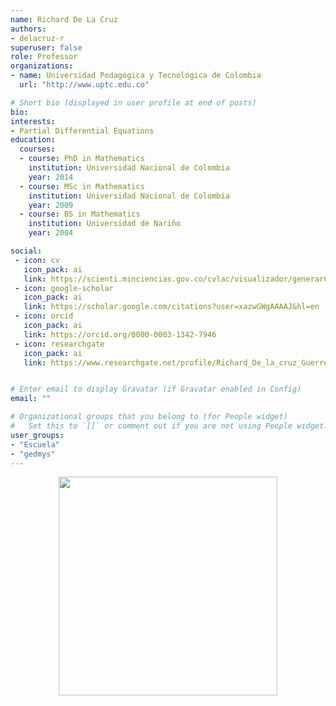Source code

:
 ```yaml
---
name: Richard De La Cruz
authors:
- delacruz-r
superuser: false
role: Professor
organizations:
- name: Universidad Pedagógica y Tecnológica de Colombia
  url: "http://www.uptc.edu.co"

# Short bio (displayed in user profile at end of posts)
bio: 
interests:
- Partial Differential Equations
education:
  courses:
  - course: PhD in Mathematics
    institution: Universidad Nacional de Colombia
    year: 2014
  - course: MSc in Mathematics
    institution: Universidad Nacional de Colombia
    year: 2009
  - course: BS in Mathematics
    institution: Universidad de Nariño
    year: 2004

social:
 - icon: cv
   icon_pack: ai
   link: https://scienti.minciencias.gov.co/cvlac/visualizador/generarCurriculoCv.do?cod_rh=0000506486
 - icon: google-scholar
   icon_pack: ai
   link: https://scholar.google.com/citations?user=xazwGWgAAAAJ&hl=en   
 - icon: orcid
   icon_pack: ai
   link: https://orcid.org/0000-0003-1342-7946
 - icon: researchgate
   icon_pack: ai
   link: https://www.researchgate.net/profile/Richard_De_la_cruz_Guerrero


# Enter email to display Gravatar (if Gravatar enabled in Config)
email: ""

# Organizational groups that you belong to (for People widget)
#   Set this to `[]` or comment out if you are not using People widget.
user_groups:
- "Escuela"
- "gedmys"
---
```


<center><img src="https://matematicas.netlify.com/img/gs/delacruz-r.png"  width="350"></center>
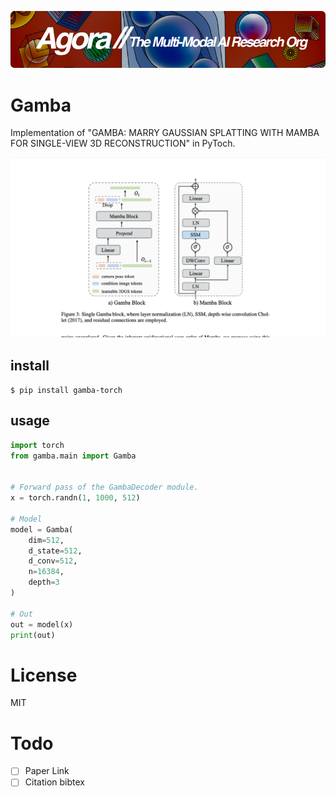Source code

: [![Multi-Modality](agorabanner.png)](https://discord.gg/qUtxnK2NMf)

# Gamba
Implementation of "GAMBA: MARRY GAUSSIAN SPLATTING WITH MAMBA FOR SINGLE-VIEW 3D RECONSTRUCTION" in PyToch.

![Diagram](diagram.png)

## install
`$ pip install gamba-torch`

## usage
```python
import torch 
from gamba.main import Gamba


# Forward pass of the GambaDecoder module.
x = torch.randn(1, 1000, 512)

# Model
model = Gamba(
    dim=512,
    d_state=512,
    d_conv=512,
    n=16384,
    depth=3
)

# Out
out = model(x)
print(out)
```


# License
MIT

# Todo
- [ ] Paper Link
- [ ] Citation bibtex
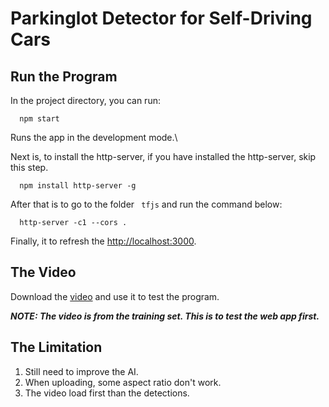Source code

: # Parkinglot Detector for Self-Driving Cars


## Run the Program

In the project directory, you can run:

```
  npm start
```

Runs the app in the development mode.\


Next is, to install the http-server, if you have installed the http-server, skip this step. 
```
  npm install http-server -g
```
After that is to go to the folder ` tfjs` and run the command below:

``` 
  http-server -c1 --cors .
```
Finally, it to refresh the [http://localhost:3000](http://localhost:3000).

## The Video
Download the [video](https://drive.google.com/file/d/1rOHgSHtArA_He6b1lBayTM_XjpmtkGfS/view?usp=sharing) and use it to test the program.

**_NOTE: The video is from the training set. This is to test the web app first._**

## The Limitation
1. Still need to improve the AI.
2. When uploading, some aspect ratio don't work.
3. The video load first than the detections.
★ ★ ★ ★
> [Problem description]:
Retype all of the data above word for word, excluding the pictures.

> [Task solution]:
Source code

:
 ```yaml
---
name: Richard De La Cruz
authors:
- delacruz-r
superuser: false
role: Professor
organizations:
- name: Universidad Pedagógica y Tecnológica de Colombia
  url: "http://www.uptc.edu.co"

# Short bio (displayed in user profile at end of posts)
bio: 
interests:
- Partial Differential Equations
education:
  courses:
  - course: PhD in Mathematics
    institution: Universidad Nacional de Colombia
    year: 2014
  - course: MSc in Mathematics
    institution: Universidad Nacional de Colombia
    year: 2009
  - course: BS in Mathematics
    institution: Universidad de Nariño
    year: 2004

social:
 - icon: cv
   icon_pack: ai
   link: https://scienti.minciencias.gov.co/cvlac/visualizador/generarCurriculoCv.do?cod_rh=0000506486
 - icon: google-scholar
   icon_pack: ai
   link: https://scholar.google.com/citations?user=xazwGWgAAAAJ&hl=en   
 - icon: orcid
   icon_pack: ai
   link: https://orcid.org/0000-0003-1342-7946
 - icon: researchgate
   icon_pack: ai
   link: https://www.researchgate.net/profile/Richard_De_la_cruz_Guerrero


# Enter email to display Gravatar (if Gravatar enabled in Config)
email: ""

# Organizational groups that you belong to (for People widget)
#   Set this to `[]` or comment out if you are not using People widget.
user_groups:
- "Escuela"
- "gedmys"
---
```


<center><img src="https://matematicas.netlify.com/img/gs/delacruz-r.png"  width="350"></center>
Source code

: [![Multi-Modality](agorabanner.png)](https://discord.gg/qUtxnK2NMf)

# Gamba
Implementation of "GAMBA: MARRY GAUSSIAN SPLATTING WITH MAMBA FOR SINGLE-VIEW 3D RECONSTRUCTION" in PyToch.

![Diagram](diagram.png)

## install
`$ pip install gamba-torch`

## usage
```python
import torch 
from gamba.main import Gamba


# Forward pass of the GambaDecoder module.
x = torch.randn(1, 1000, 512)

# Model
model = Gamba(
    dim=512,
    d_state=512,
    d_conv=512,
    n=16384,
    depth=3
)

# Out
out = model(x)
print(out)
```


# License
MIT

# Todo
- [ ] Paper Link
- [ ] Citation bibtex
Source code

: # Parkinglot Detector for Self-Driving Cars


## Run the Program

In the project directory, you can run:

```
  npm start
```

Runs the app in the development mode.\


Next is, to install the http-server, if you have installed the http-server, skip this step. 
```
  npm install http-server -g
```
After that is to go to the folder ` tfjs` and run the command below:

``` 
  http-server -c1 --cors .
```
Finally, it to refresh the [http://localhost:3000](http://localhost:3000).

## The Video
Download the [video](https://drive.google.com/file/d/1rOHgSHtArA_He6b1lBayTM_XjpmtkGfS/view?usp=sharing) and use it to test the program.

**_NOTE: The video is from the training set. This is to test the web app first._**

## The Limitation
1. Still need to improve the AI.
2. When uploading, some aspect ratio don't work.
3. The video load first than the detections.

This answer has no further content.